— Your task —
For each line in the data that includes "divisão", make a copy.

— Task material —
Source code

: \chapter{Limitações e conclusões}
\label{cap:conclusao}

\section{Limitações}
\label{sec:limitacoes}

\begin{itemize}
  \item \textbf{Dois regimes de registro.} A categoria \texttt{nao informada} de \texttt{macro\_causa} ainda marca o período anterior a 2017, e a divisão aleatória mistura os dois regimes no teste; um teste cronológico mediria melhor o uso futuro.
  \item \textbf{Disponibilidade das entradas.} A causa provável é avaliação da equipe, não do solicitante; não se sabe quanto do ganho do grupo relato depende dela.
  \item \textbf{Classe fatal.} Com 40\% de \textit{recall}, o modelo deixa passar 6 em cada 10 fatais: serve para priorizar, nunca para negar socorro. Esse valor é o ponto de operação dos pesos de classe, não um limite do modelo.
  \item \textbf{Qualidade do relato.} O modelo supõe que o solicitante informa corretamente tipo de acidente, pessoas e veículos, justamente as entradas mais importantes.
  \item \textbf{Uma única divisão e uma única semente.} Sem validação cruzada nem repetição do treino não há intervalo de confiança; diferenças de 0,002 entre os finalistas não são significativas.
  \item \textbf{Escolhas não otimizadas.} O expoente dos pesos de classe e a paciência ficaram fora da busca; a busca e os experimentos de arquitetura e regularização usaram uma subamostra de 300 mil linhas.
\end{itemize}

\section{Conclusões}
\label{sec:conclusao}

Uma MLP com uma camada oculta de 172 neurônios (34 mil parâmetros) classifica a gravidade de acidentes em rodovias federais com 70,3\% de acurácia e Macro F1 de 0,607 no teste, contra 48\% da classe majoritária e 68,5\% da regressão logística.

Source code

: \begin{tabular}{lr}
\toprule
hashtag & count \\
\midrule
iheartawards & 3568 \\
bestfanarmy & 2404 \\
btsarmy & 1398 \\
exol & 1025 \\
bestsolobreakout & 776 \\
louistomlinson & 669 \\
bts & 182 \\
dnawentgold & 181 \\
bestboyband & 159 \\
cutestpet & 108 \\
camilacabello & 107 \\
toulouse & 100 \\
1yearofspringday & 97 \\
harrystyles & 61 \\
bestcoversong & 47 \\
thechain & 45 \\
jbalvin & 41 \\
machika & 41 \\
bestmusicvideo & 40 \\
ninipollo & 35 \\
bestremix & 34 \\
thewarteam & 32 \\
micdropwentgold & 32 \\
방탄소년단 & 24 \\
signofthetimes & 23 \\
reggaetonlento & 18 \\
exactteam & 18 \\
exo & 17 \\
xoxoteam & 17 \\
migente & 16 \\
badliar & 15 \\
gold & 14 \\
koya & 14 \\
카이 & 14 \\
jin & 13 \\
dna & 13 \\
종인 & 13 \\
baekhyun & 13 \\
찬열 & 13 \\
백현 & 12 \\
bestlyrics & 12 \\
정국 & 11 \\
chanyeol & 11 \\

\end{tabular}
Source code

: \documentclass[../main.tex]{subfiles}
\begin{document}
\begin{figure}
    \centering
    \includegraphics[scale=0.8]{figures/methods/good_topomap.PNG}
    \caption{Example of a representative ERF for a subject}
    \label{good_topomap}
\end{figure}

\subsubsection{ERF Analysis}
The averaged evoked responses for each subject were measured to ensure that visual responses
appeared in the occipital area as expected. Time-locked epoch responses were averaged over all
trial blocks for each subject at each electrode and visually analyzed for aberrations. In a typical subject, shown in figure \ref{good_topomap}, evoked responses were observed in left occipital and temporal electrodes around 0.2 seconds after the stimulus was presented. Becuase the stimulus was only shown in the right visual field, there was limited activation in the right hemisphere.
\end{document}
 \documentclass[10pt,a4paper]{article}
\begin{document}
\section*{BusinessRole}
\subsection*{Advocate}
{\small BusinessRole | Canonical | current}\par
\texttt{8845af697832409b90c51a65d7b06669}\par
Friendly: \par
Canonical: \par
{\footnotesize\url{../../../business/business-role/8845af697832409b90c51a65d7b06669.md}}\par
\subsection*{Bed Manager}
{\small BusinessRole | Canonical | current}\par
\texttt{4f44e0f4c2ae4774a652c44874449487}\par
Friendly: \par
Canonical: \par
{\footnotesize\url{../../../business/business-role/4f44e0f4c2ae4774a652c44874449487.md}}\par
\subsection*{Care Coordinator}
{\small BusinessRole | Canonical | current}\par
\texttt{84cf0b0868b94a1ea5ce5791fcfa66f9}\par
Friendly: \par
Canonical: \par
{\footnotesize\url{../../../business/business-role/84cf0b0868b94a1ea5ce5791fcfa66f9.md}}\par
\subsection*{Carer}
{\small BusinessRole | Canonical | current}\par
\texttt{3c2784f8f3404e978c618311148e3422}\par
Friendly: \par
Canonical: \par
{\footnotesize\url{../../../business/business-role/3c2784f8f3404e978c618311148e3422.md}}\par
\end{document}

— Expected answer —
  \item \textbf{Dois regimes de registro.} A categoria \texttt{nao informada} de \texttt{macro\_causa} ainda marca o período anterior a 2017, e a divisão aleatória mistura os dois regimes no teste; um teste cronológico mediria melhor o uso futuro.
  \item \textbf{Uma única divisão e uma única semente.} Sem validação cruzada nem repetição do treino não há intervalo de confiança; diferenças de 0,002 entre os finalistas não são significativas.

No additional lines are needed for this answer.